Dots as far as the eye can see (formerly: Re: New version of TR29:)

From: Mark Davis (mark.davis@jtcsv.com)
Date: Wed Aug 14 2002 - 11:30:36 EDT


I had just added this in the list of possible property changes for discussion at the next UTC meeting. I agree that the right status is MidLetter, for the reasons Marco cites. Note that there is also a dot explicitly used for a hyphenation point, one that should also be included as a MidLetter.

U+00B7 ( · ) {MIDDLE DOT}
U+2027 ( ‧ ) {HYPHENATION POINT}

(Note to all, especially those familiar with non-Latin written languages: be sure to look over the character classes for words and sentences in http://www.unicode.org/reports/tr29/ to see if there are any other punctuation characters that should be included.)

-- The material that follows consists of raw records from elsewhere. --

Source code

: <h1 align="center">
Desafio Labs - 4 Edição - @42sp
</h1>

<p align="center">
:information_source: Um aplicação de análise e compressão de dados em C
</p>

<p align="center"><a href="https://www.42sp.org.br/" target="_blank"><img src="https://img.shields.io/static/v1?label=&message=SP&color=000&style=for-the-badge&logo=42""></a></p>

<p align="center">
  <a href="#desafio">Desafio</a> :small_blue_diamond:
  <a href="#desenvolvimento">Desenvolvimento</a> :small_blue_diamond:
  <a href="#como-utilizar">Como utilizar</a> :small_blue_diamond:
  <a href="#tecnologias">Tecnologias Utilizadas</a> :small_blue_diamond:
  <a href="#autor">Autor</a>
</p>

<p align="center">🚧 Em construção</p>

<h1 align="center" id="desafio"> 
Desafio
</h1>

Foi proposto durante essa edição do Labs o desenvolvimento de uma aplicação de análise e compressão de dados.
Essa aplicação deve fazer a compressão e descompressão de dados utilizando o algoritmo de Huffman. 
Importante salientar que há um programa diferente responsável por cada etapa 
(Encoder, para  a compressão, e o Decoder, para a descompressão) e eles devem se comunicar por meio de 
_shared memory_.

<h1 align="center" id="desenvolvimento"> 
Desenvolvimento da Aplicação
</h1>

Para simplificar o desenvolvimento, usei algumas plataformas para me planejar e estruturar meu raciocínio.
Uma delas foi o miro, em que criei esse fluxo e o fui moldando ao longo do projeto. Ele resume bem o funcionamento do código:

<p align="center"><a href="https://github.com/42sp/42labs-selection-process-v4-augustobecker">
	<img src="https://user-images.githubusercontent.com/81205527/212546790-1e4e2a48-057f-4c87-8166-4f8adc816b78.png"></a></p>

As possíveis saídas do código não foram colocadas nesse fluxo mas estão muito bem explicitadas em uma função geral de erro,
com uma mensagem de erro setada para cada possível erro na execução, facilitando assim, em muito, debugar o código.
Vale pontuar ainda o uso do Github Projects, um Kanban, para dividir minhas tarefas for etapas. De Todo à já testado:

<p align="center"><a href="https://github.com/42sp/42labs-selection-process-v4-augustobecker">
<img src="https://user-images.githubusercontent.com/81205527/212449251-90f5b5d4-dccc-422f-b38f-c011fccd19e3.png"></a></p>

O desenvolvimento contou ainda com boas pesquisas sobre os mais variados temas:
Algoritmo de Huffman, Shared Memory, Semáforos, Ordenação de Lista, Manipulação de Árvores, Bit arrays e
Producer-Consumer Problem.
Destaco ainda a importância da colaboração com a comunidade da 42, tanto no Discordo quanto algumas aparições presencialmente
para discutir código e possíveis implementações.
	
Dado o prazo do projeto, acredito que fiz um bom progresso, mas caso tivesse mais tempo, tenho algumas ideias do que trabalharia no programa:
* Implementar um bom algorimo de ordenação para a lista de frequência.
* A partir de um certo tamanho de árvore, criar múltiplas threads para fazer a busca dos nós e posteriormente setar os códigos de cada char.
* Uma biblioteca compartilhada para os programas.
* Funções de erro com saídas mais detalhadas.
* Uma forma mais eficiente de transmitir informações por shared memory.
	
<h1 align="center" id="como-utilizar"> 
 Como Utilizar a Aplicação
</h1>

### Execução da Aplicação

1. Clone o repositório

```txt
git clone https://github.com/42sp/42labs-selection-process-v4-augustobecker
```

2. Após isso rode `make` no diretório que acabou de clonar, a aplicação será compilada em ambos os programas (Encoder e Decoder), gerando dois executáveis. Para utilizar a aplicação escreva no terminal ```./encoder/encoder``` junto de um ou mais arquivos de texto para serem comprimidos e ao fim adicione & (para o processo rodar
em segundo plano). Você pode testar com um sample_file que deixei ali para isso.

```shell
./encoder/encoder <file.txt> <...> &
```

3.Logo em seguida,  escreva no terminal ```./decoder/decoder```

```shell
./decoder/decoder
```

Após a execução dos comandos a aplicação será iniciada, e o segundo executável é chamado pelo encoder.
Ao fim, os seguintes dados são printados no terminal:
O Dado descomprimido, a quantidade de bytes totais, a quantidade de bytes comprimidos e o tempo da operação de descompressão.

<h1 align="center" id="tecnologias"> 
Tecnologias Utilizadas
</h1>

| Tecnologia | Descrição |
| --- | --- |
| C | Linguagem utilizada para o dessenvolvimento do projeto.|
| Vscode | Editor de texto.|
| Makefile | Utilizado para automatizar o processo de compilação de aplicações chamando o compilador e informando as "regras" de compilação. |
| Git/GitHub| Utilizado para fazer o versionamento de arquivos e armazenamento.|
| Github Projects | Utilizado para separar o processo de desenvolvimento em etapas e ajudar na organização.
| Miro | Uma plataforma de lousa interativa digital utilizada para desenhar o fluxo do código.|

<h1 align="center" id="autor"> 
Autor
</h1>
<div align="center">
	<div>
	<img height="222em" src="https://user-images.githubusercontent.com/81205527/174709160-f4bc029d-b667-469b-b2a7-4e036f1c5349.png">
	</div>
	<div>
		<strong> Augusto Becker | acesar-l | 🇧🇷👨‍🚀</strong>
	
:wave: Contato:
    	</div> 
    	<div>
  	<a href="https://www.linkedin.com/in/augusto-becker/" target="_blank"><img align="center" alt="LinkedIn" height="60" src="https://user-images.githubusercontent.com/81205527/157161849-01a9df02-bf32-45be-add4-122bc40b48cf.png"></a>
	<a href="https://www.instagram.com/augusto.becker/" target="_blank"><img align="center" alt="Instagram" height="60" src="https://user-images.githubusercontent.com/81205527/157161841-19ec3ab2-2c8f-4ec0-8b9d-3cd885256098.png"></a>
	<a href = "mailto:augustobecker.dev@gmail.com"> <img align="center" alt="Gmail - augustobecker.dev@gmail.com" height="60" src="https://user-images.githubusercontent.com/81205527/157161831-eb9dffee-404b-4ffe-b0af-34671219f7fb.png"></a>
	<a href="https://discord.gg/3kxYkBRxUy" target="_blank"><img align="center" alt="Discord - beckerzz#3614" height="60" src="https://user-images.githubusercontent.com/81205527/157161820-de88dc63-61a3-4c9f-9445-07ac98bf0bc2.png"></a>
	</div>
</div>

I agree with Marco that on balance it is better to respect the Catalan use, especially since as a MidLetter the character will not interfere with the most common other usages (e.g. as a bullet). There is a character explicitly used for a mathematical dot:

U+22C5 ( ⋅ ) {DOT OPERATOR}

Note that we have a gazillion other dots already:

U+002E ( . ) {FULL STOP}
U+02D9 ( ˙ ) {DOT ABOVE}
U+2024 ( ․ ) {ONE DOT LEADER}
U+22C5 ( ⋅ ) {DOT OPERATOR}
U+FE52 ( ﹒ ) {SMALL FULL STOP}
U+FF0E ( . ) {FULLWIDTH FULL STOP}
U+FF65 ( ・ ) {HALFWIDTH KATAKANA MIDDLE DOT}

U+2801 ( ⠁ ) {BRAILLE PATTERN DOTS-1}
U+2802 ( ⠂ ) {BRAILLE PATTERN DOTS-2}
U+2804 ( ⠄ ) {BRAILLE PATTERN DOTS-3}
U+2808 ( ⠈ ) {BRAILLE PATTERN DOTS-4}
U+2810 ( ⠐ ) {BRAILLE PATTERN DOTS-5}
U+2820 ( ⠠ ) {BRAILLE PATTERN DOTS-6}
U+2840 ( ⡀ ) {BRAILLE PATTERN DOTS-7}

U+0307 ( ◌̇ ) {COMBINING DOT ABOVE}
U+0323 ( ◌̣ ) {COMBINING DOT BELOW}

U+05C1 ( ◌ׁ ) {HEBREW POINT SHIN DOT}
U+05C2 ( ◌ׂ ) {HEBREW POINT SIN DOT}
U+05C4 ( ◌ׄ ) {HEBREW MARK UPPER DOT}
U+05B9 ( ◌ֹ ) {HEBREW POINT HOLAM}
U+05B4 ( ◌ִ ) {HEBREW POINT HIRIQ}
U+05BC ( ◌ּ ) {HEBREW POINT DAGESH OR MAPIQ}

U+302E ( ◌〮 ) {HANGUL SINGLE DOT TONE MARK}

U+073C ( ◌ܼ ) {SYRIAC HBASA-ESASA DOTTED}
U+073F ( ◌ܿ ) {SYRIAC RWAHA}
U+0740 ( ◌݀ ) {SYRIAC FEMININE DOT}
U+0741 ( ◌݁ ) {SYRIAC QUSHSHAYA}
U+0742 ( ◌݂ ) {SYRIAC RUKKAKHA}

U+093C ( ◌़ ) {DEVANAGARI SIGN NUKTA}
U+09BC ( ◌় ) {BENGALI SIGN NUKTA}
U+0A3C ( ◌਼ ) {GURMUKHI SIGN NUKTA}
U+0ABC ( ◌઼ ) {GUJARATI SIGN NUKTA}
U+0B3C ( ◌଼ ) {ORIYA SIGN NUKTA}

And these are just the obvious ones found with a quick search (and just for the single dots). There are probably more hiding out in little corners of scripts (it's a bit like "Where's Waldo" looking for them. Moreover, I believe we may even be adding more dots for UPA (http://www.unicode.org/unicode/alloc/Pipeline.html).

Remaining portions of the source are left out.